As much as the Marlins have long believed Yelich’s power to be a matter of
when, not if, getting the ball off the ground has been a struggle since he broke into the majors in 2013.
In Yelich’s career, six of every 10 batted balls have been on the ground. That’s a high ground-ball rate. For context, consider that new Marlins reliever Brad Ziegler — a submarining ground-ball-producing machine — induced grounders at a 63.3 percent rate in 2016.
Last season, Yelich improved his fly-ball rate to 20 percent (up from 15 percent in 2015). He decreased his ground-ball rate to 56.5 percent (down from 62.5 percent in 2015).
The change was also evident month to month. Yelich nearly doubled his June fly-ball rate (15.6 percent) in September/October (29.9 percent). As he hit more balls in the air over the course of the second half, the home runs came. Yelich’s 14 homers after the All-Star break were double what he hit in all of 2015.
That wasn’t Yelich’s specific aim, however.

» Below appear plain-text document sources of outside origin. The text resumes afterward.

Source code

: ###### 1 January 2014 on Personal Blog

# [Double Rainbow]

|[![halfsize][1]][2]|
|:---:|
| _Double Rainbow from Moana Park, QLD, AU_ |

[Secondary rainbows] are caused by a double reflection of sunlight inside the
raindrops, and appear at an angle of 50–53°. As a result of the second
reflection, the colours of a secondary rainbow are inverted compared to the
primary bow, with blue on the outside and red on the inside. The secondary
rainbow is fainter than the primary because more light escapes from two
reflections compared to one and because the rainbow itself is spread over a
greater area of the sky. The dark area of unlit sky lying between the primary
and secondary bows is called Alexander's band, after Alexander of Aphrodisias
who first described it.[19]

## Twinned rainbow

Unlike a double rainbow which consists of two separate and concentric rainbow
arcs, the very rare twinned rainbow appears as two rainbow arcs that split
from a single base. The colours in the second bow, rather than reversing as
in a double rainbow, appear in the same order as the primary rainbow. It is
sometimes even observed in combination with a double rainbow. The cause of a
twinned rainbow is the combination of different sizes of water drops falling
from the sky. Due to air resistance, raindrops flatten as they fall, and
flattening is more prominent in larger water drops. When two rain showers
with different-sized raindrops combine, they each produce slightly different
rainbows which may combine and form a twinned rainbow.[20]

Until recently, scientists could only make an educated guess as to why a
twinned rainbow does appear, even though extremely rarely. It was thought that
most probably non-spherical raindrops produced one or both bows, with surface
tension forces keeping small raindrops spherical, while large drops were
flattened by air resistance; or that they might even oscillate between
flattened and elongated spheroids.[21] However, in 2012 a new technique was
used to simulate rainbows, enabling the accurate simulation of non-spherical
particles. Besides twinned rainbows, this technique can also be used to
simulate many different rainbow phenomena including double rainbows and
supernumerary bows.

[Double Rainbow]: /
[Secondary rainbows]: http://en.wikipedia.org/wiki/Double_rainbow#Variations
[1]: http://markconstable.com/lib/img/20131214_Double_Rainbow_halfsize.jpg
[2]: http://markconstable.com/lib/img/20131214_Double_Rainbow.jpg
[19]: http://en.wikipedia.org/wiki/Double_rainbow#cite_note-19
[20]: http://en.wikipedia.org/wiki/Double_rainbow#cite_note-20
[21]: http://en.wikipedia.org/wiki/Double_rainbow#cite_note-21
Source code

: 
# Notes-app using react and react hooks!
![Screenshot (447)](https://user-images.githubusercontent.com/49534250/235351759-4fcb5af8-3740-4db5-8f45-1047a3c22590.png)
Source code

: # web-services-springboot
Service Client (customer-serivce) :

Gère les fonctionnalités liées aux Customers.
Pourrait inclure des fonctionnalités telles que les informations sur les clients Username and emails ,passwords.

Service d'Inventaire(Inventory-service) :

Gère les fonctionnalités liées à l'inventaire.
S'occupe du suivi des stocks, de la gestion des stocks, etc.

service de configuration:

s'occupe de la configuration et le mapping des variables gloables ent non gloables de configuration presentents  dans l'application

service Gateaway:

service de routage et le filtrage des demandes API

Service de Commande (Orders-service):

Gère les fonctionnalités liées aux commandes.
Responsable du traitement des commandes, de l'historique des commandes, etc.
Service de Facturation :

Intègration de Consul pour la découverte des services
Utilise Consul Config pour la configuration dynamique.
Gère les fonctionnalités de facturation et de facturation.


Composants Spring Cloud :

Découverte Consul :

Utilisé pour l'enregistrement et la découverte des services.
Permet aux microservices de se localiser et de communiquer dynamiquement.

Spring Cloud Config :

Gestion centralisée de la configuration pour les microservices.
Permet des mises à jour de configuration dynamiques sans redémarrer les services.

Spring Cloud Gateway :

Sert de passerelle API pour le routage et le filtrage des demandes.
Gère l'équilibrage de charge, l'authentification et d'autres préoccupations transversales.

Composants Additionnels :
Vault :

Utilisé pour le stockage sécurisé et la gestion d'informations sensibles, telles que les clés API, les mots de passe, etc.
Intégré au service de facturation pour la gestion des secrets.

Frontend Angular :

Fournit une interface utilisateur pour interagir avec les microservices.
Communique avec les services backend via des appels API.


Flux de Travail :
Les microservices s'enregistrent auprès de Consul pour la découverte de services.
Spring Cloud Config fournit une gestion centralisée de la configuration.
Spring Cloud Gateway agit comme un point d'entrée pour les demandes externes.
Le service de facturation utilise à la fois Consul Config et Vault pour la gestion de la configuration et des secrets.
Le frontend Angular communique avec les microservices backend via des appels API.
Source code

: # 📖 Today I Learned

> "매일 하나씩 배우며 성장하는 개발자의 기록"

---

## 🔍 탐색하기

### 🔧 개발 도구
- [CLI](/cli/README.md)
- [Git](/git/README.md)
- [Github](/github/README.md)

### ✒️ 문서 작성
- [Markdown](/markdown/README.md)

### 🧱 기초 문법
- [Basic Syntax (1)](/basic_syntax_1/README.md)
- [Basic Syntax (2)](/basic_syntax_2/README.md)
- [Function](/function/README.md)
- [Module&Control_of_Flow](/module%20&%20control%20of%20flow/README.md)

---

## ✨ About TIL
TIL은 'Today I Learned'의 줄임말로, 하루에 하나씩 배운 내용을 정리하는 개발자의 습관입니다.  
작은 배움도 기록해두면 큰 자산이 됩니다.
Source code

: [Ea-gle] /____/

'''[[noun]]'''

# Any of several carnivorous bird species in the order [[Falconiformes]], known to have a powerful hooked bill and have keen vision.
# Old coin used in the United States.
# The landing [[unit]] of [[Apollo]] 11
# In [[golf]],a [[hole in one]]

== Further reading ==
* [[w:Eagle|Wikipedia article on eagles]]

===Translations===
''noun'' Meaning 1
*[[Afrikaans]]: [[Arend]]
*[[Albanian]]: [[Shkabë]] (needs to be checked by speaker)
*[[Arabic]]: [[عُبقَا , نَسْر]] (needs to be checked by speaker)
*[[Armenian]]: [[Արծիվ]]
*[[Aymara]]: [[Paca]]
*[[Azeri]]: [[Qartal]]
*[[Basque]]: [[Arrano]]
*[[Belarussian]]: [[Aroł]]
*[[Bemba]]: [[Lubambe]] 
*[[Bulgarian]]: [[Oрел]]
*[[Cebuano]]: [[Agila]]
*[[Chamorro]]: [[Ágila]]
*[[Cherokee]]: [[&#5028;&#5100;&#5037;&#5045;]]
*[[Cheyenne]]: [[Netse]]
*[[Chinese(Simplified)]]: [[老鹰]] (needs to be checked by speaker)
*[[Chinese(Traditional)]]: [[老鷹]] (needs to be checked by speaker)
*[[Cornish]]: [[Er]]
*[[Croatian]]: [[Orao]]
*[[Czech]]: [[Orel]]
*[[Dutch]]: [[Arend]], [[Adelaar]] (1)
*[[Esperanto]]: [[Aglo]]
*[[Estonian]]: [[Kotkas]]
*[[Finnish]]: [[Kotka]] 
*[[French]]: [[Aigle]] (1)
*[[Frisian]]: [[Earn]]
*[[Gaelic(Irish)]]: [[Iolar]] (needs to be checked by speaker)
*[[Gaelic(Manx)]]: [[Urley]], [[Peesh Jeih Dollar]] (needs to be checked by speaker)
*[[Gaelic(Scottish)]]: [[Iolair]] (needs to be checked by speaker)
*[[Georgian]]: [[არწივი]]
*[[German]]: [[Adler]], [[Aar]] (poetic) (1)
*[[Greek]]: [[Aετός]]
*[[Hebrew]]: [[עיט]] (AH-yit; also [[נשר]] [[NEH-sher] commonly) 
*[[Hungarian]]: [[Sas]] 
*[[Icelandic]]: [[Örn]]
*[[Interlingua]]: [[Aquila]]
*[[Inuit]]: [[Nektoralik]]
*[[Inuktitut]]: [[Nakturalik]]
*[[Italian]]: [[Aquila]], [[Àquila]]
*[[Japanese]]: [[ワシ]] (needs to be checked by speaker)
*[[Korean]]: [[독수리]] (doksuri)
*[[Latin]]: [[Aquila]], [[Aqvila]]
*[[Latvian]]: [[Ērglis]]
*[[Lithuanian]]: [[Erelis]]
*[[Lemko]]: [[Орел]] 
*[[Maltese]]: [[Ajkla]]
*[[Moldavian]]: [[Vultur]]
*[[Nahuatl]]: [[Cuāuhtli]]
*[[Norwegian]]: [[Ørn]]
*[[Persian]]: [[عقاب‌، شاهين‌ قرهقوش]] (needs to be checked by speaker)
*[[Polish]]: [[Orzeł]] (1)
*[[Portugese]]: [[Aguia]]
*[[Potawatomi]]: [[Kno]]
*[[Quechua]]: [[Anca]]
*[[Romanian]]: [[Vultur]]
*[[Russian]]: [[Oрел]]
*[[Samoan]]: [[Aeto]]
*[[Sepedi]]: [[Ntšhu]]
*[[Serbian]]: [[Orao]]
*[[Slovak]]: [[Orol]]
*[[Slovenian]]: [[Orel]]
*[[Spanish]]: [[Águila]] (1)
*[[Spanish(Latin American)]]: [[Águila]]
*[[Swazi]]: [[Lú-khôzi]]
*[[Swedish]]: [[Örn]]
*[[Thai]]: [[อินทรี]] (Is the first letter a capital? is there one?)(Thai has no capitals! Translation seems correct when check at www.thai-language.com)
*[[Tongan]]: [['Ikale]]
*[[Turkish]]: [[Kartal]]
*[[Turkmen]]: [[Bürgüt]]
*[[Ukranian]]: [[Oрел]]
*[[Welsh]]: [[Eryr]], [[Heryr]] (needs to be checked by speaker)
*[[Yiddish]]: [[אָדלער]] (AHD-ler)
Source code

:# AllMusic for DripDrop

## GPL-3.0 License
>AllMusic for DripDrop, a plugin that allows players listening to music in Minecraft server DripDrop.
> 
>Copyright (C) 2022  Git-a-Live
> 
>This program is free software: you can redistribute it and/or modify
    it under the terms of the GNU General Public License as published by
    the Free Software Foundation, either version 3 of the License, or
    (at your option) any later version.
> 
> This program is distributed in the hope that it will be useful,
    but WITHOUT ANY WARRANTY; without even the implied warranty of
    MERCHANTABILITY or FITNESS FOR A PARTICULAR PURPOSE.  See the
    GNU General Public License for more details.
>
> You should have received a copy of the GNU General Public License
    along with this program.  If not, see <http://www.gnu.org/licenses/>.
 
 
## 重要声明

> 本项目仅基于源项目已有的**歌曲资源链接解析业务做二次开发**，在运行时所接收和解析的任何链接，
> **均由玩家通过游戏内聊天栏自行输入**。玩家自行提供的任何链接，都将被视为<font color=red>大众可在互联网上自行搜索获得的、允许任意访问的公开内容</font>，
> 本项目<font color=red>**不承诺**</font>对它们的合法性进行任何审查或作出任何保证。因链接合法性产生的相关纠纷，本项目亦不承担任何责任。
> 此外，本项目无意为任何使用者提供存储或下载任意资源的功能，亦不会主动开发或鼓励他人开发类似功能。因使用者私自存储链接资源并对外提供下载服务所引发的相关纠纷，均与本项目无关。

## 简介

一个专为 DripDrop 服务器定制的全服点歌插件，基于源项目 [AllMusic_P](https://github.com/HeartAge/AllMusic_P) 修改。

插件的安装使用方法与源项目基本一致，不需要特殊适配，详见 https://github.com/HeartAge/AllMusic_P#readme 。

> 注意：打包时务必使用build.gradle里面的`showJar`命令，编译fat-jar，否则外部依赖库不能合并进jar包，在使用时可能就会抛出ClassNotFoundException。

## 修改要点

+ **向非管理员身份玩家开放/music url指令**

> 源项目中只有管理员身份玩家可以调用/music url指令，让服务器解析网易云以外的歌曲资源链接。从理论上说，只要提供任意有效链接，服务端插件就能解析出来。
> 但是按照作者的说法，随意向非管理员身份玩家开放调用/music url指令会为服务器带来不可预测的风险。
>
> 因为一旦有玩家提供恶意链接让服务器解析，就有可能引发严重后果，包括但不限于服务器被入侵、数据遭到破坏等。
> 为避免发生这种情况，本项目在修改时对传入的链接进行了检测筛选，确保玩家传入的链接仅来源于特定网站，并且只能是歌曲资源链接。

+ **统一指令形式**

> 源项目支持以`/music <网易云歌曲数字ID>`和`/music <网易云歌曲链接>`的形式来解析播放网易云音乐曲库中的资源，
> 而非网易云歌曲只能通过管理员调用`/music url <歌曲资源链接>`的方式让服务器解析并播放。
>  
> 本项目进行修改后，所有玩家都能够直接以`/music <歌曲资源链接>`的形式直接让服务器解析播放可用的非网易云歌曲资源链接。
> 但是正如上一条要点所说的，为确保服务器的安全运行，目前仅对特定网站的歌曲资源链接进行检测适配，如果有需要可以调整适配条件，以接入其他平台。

“I’ve never seen a ground ball go over the fence,” Yelich said. “No one wants to hit a 12-hopper to the second baseman. I get why people want the ball in the air.
“But I’ve heard some guys say they’re trying to lift everything and hit the bottom of the ball. That’s not what I’m saying. I’m not walking up to the plate thinking, I’m hitting the bottom of this ball. I’m trying to get it in the air.
“Everyone wants to become better. The thing I needed to do better was probably hit for more power. But you don’t want to actively try to do that. It has to come naturally.”
Frank Menechino, the Marlins’ assistant hitting coach, has helped Yelich try to coax out that natural power. Menechino is like Yelich in that he doesn’t talk in terms of ground-ball-tofly-ball ratio or launch angle or exit velocity; new-age lingo to describe age-old hitting philosophies. Menechino does talk in terms of sticking to one’s approach, trying to “barrel up” balls and the finer details of an individual’s swing.
“You take a guy into the cage and say, hey, your launch angle is a little bit [low], let’s try to get the launch angle: no, no, no,” Menechino said. “Let that ball get a little deeper. OK, it’s getting a little too deep on you, catch it more out front. That’s simple. We’re not mathematicians out here.”
As Yelich enters his age-25 season, a time at which most players are only beginning to enter their primes, he is continuing to work on all of the things that helped him make a jump last year. And if he can improve on, or even just maintain, his 2.28 grounder-to-fly-ball rate from the 2016 second half (as well as his abnormally high rate of nearly one home run for every four fly balls), there is another jump to be made.
Yelich is careful, though, not to develop a one-track mind about it, in part because he plays half his games at pitcher-friendly Marlins Park.
“One of the worst hitters’ parks in the league,” Yelich said. “Yeah, sure, your flyball-to-ground-ball ratio will be sick. You’ll have a great one. But your production isn’t going to be as awesome at home. I feel like there’s a fine line. You don’t want to be extreme.”